The anti-government protesters, who succeeded in forcing the powerful Rajapaksa family to leave their official positions amidst the unprecedented economic crisis, are also demanding Wickremesinghe’s resignation as he is seen as close to Gotabaya Rajapaksa.
After being elected as the President, Wickremesinghe visited the Gangarama Temple, one of the oldest Buddhist temples in Colombo, on Wednesday.
When asked how he will be different from the Rajapaksas as he is an old friend of theirs, Wickremesinghe said, “How am I an old friend of the Rajapaksas? I’ve been opposing them all this time,” the new President said.

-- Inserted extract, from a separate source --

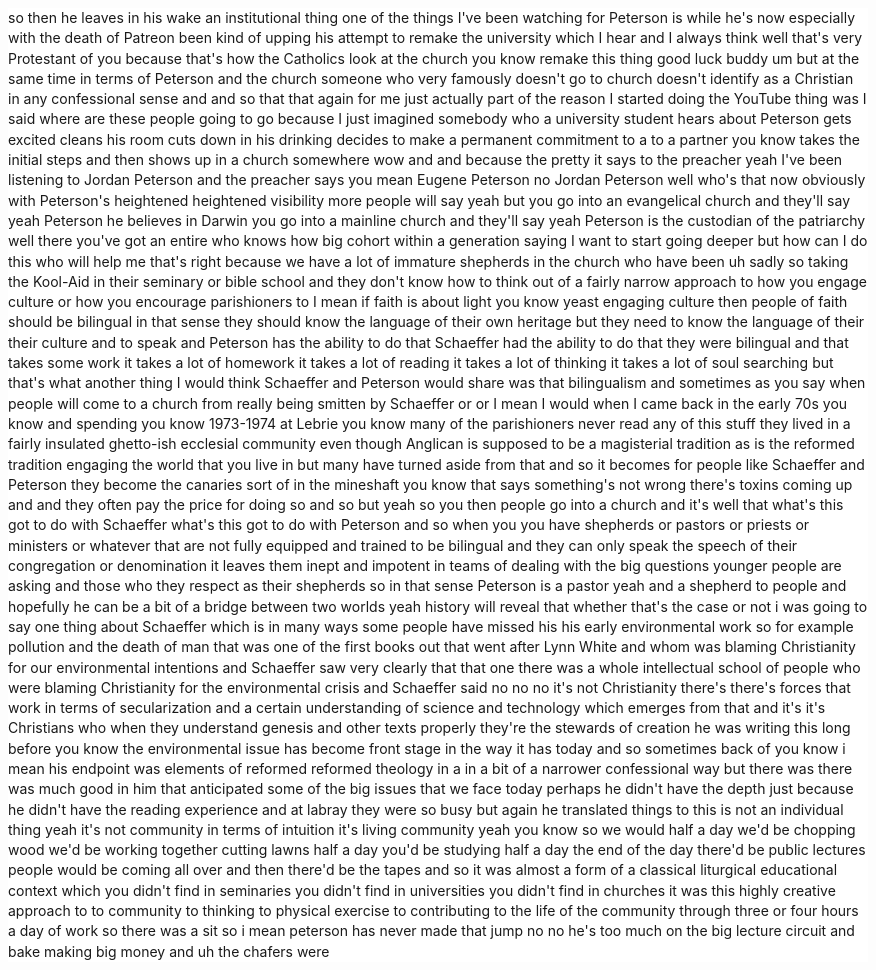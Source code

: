 so then he leaves in his wake an institutional thing one of the things I've been watching for Peterson is while he's now especially with the death of Patreon been kind of upping his attempt to remake the university which I hear and I always think well that's very Protestant of you because that's how the Catholics look at the church you know remake this thing good luck buddy um but at the same time in terms of Peterson and the church someone who very famously doesn't go to church doesn't identify as a Christian in any confessional sense and and so that that again for me just actually part of the reason I started doing the YouTube thing was I said where are these people going to go because I just imagined somebody who a university student hears about Peterson gets excited cleans his room cuts down in his drinking decides to make a permanent commitment to a to a partner you know takes the initial steps and then shows up in a church somewhere wow and and because the pretty it says to the preacher yeah I've been listening to Jordan Peterson and the preacher says you mean Eugene Peterson no Jordan Peterson well who's that now obviously with Peterson's heightened heightened visibility more people will say yeah but you go into an evangelical church and they'll say yeah Peterson he believes in Darwin you go into a mainline church and they'll say yeah Peterson is the custodian of the patriarchy well there you've got an entire who knows how big cohort within a generation saying I want to start going deeper but how can I do this who will help me that's right because we have a lot of immature shepherds in the church who have been uh sadly so taking the Kool-Aid in their seminary or bible school and they don't know how to think out of a fairly narrow approach to how you engage culture or how you encourage parishioners to I mean if faith is about light you know yeast engaging culture then people of faith should be bilingual in that sense they should know the language of their own heritage but they need to know the language of their their culture and to speak and Peterson has the ability to do that Schaeffer had the ability to do that they were bilingual and that takes some work it takes a lot of homework it takes a lot of reading it takes a lot of thinking it takes a lot of soul searching but that's what another thing I would think Schaeffer and Peterson would share was that bilingualism and sometimes as you say when people will come to a church from really being smitten by Schaeffer or or I mean I would when I came back in the early 70s you know and spending you know 1973-1974 at Lebrie you know many of the parishioners never read any of this stuff they lived in a fairly insulated ghetto-ish ecclesial community even though Anglican is supposed to be a magisterial tradition as is the reformed tradition engaging the world that you live in but many have turned aside from that and so it becomes for people like Schaeffer and Peterson they become the canaries sort of in the mineshaft you know that says something's not wrong there's toxins coming up and and they often pay the price for doing so and so but yeah so you then people go into a church and it's well that what's this got to do with Schaeffer what's this got to do with Peterson and so when you you have shepherds or pastors or priests or ministers or whatever that are not fully equipped and trained to be bilingual and they can only speak the speech of their congregation or denomination it leaves them inept and impotent in teams of dealing with the big questions younger people are asking and those who they respect as their shepherds so in that sense Peterson is a pastor yeah and a shepherd to people and hopefully he can be a bit of a bridge between two worlds yeah history will reveal that whether that's the case or not i was going to say one thing about Schaeffer which is in many ways some people have missed his his early environmental work so for example pollution and the death of man that was one of the first books out that went after Lynn White and whom was blaming Christianity for our environmental intentions and Schaeffer saw very clearly that that one there was a whole intellectual school of people who were blaming Christianity for the environmental crisis and Schaeffer said no no no it's not Christianity there's there's forces that work in terms of secularization and a certain understanding of science and technology which emerges from that and it's it's Christians who when they understand genesis and other texts properly they're the stewards of creation he was writing this long before you know the environmental issue has become front stage in the way it has today and so sometimes back of you know i mean his endpoint was elements of reformed reformed theology in a in a bit of a narrower confessional way but there was there was much good in him that anticipated some of the big issues that we face today perhaps he didn't have the depth just because he didn't have the reading experience and at labray they were so busy but again he translated things to this is not an individual thing yeah it's not community in terms of intuition it's living community yeah you know so we would half a day we'd be chopping wood we'd be working together cutting lawns half a day you'd be studying half a day the end of the day there'd be public lectures people would be coming all over and then there'd be the tapes and so it was almost a form of a classical liturgical educational context which you didn't find in seminaries you didn't find in universities you didn't find in churches it was this highly creative approach to to community to thinking to physical exercise to contributing to the life of the community through three or four hours a day of work so there was a sit so i mean peterson has never made that jump no no he's too much on the big lecture circuit and bake making big money and uh the chafers were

He further said that “I am not a friend of the Rajapaksas, I am a friend of the people. I have worked earlier with (former president Chandrika) Kumaratunge. She belonged to one party, and I belonged to another. For me to work with a President from another party does not mean I am his friend,” the President said.
He also said he would give the change the people want, and stressed that is a friend of the people. Wickremesinghe said he is looking at the opportunity to strengthen his United National Party.
He also commented on the storming and vandalisation of iconic government buildings here on July 9 and subsequent days. He said that forcibly occupying the President’s Office, and the Prime Minister’s Office is illegal, and legal action will be taken against people who engage in such illegal acts.
Protesters burnt down Wickremesinghe’s private home. “The Aragalaya was against the system. We must allow those who engage in peaceful dissent to do so. We can also respond to them,” he said.
Aragalaya is the Sinhalese word for ‘struggle’.
However, an Aragalaya should not be used to topple governments, torch houses, or occupy important offices. “That is not democracy, those are illegal acts,” said the President.
In recent months, the three brothers from the Rajapaksa family – finance minister Basil Rajapaksa, prime minister Mahinda Rajapaksa and president Gotabaya Rajapaksa – were forced to resign for mishandling the economy that results in the island suffering its worst crisis since 1948.
Sri Lanka needs about USD 5 billion in the next six months to cover basic necessities for its 22 million people, who have been struggling with long queues, worsening shortages and power cuts.